Gather all lines in the entries below that include the word "mathrm".

Stored data:
====

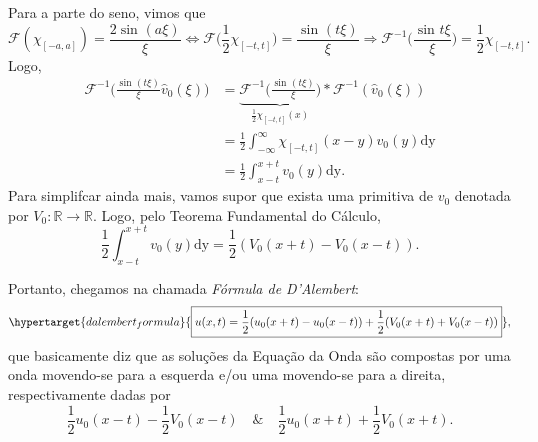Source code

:\documentclass[../pde_notes.tex]{subfiles}
\begin{document}
Para a parte do seno, vimos que
\[
	\mathcal{F}(\chi_{[-a, a]}) = \frac{2\sin^{}{(a\xi )}}{\xi } \Longleftrightarrow \mathcal{F}\biggl(\frac{1}{2}\chi_{[-t, t]}\biggr) = \frac{\sin^{}{(t\xi )}}{\xi } \Rightarrow \mathcal{F}^{-1}\biggl(\frac{\sin^{}{t\xi }}{\xi }\biggr) = \frac{1}{2}\chi_{[-t, t]}.
\]
Logo,
\begin{align*}
	\mathcal{F}^{-1}\biggl(\frac{\sin^{}{(t\xi )}}{\xi }\hat{v}_{0}(\xi )\biggr) & = \underbrace{\mathcal{F}^{-1}\biggl(\frac{\sin^{}{(t\xi )}}{\xi }\biggr)}_{\frac{1}{2}\chi_{[-t, t]}(x)}*\mathcal{F}^{-1}(\hat{v}_{0}(\xi )) \\
	                                                                             & = \frac{1}{2}\int_{-\infty}^{\infty}\chi_{[-t, t]}(x-y)v_{0}(y) \mathrm{dy}                                                                   \\
	                                                                             & = \frac{1}{2}\int_{x-t}^{x+t}v_{0}(y) \mathrm{dy}.
\end{align*}
Para simplifcar ainda mais, vamos supor que exista uma primitiva de \(v_{0}\) denotada por \(V_{0}:\mathbb{R}\rightarrow \mathbb{R}\). Logo, pelo Teorema Fundamental do Cálculo,
\[
	\frac{1}{2}\int_{x-t}^{x+t}v_{0}(y) \mathrm{dy} = \frac{1}{2}(V_{0}(x+t) - V_{0}(x-t)).
\]

Portanto, chegamos na chamada \textit{Fórmula de D'Alembert}:
\[
	\hypertarget{dalembert_formula}{\boxed{u(x, t) = \frac{1}{2}(u_{0}(x+t) - u_{0}(x-t)) + \frac{1}{2}(V_{0}(x+t)+V_{0}(x-t))}},
\]
que basicamente diz que as soluções da Equação da Onda são compostas por uma onda movendo-se para a esquerda e/ou uma movendo-se para a direita, respectivamente dadas por
\[
	\frac{1}{2}u_{0}(x-t) - \frac{1}{2}V_{0}(x-t) \quad\&\quad \frac{1}{2}u_{0}(x+t) + \frac{1}{2}V_{0}(x+t).
\]
\end{document}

====

• **Exercise result**
	                                                                             & = \frac{1}{2}\int_{-\infty}^{\infty}\chi_{[-t, t]}(x-y)v_{0}(y) \mathrm{dy}                                                                   \\
	                                                                             & = \frac{1}{2}\int_{x-t}^{x+t}v_{0}(y) \mathrm{dy}.
	\frac{1}{2}\int_{x-t}^{x+t}v_{0}(y) \mathrm{dy} = \frac{1}{2}(V_{0}(x+t) - V_{0}(x-t)).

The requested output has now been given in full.